» Aim of the task:
Set down a word-for-word copy of the data below, limited to the lines from the first through the line with "- паттерн Bridge".

» Task input:
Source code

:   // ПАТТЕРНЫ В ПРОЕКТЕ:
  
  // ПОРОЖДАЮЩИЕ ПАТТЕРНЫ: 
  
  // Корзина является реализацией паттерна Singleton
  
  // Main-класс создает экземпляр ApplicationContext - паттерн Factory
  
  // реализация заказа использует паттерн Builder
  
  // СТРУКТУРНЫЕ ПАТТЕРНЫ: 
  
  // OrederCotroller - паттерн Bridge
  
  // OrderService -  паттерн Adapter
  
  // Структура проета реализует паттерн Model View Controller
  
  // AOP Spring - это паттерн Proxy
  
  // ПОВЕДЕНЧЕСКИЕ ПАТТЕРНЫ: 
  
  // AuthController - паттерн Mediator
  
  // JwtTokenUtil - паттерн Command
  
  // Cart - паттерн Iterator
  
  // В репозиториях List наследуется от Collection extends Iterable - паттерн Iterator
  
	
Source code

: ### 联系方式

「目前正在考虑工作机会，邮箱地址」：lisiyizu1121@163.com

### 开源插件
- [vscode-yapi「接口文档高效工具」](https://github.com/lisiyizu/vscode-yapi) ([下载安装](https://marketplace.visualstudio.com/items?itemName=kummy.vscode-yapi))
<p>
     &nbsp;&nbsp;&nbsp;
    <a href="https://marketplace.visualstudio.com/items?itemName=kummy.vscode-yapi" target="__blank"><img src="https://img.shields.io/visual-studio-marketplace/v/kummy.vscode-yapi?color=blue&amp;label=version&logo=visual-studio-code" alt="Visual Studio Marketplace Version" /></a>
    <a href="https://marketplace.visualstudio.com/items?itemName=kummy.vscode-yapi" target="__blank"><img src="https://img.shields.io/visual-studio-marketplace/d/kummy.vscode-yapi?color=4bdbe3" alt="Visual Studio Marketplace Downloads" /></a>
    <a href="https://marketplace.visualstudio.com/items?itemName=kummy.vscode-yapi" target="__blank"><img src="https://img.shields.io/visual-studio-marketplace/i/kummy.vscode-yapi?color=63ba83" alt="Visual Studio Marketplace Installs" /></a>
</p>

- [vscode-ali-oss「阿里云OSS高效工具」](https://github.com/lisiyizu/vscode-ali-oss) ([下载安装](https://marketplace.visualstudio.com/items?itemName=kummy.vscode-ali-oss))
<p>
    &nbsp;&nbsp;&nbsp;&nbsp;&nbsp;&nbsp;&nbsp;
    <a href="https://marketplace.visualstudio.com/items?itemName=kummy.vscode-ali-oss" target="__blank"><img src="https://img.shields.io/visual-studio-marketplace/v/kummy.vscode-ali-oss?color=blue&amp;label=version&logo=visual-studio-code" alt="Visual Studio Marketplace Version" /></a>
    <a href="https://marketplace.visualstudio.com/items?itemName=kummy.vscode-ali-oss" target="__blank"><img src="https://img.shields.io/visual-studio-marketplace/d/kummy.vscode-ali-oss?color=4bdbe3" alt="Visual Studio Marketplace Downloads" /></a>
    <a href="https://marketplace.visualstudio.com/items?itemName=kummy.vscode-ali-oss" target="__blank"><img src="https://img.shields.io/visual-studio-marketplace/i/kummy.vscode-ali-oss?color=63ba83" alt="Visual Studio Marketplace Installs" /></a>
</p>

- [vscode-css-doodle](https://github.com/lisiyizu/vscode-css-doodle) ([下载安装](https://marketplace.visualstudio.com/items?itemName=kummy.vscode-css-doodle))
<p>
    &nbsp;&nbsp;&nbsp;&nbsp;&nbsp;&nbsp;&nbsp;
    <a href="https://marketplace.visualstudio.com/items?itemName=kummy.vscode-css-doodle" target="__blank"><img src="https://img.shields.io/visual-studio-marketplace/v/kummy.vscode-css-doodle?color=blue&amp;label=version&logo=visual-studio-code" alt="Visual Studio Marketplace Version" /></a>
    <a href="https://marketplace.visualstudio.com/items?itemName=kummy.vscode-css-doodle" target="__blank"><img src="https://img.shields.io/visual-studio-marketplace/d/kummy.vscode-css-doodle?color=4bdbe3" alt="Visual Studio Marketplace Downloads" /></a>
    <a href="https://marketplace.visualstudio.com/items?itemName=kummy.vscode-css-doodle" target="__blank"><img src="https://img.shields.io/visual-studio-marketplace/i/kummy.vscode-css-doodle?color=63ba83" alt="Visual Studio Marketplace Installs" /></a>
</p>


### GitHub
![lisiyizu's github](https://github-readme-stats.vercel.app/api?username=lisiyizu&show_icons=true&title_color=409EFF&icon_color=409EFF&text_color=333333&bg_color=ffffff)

» Exercise answer:
Source code

:   // ПАТТЕРНЫ В ПРОЕКТЕ:
  
  // ПОРОЖДАЮЩИЕ ПАТТЕРНЫ: 
  
  // Корзина является реализацией паттерна Singleton
  
  // Main-класс создает экземпляр ApplicationContext - паттерн Factory
  
  // реализация заказа использует паттерн Builder
  
  // СТРУКТУРНЫЕ ПАТТЕРНЫ: 
  
  // OrederCotroller - паттерн Bridge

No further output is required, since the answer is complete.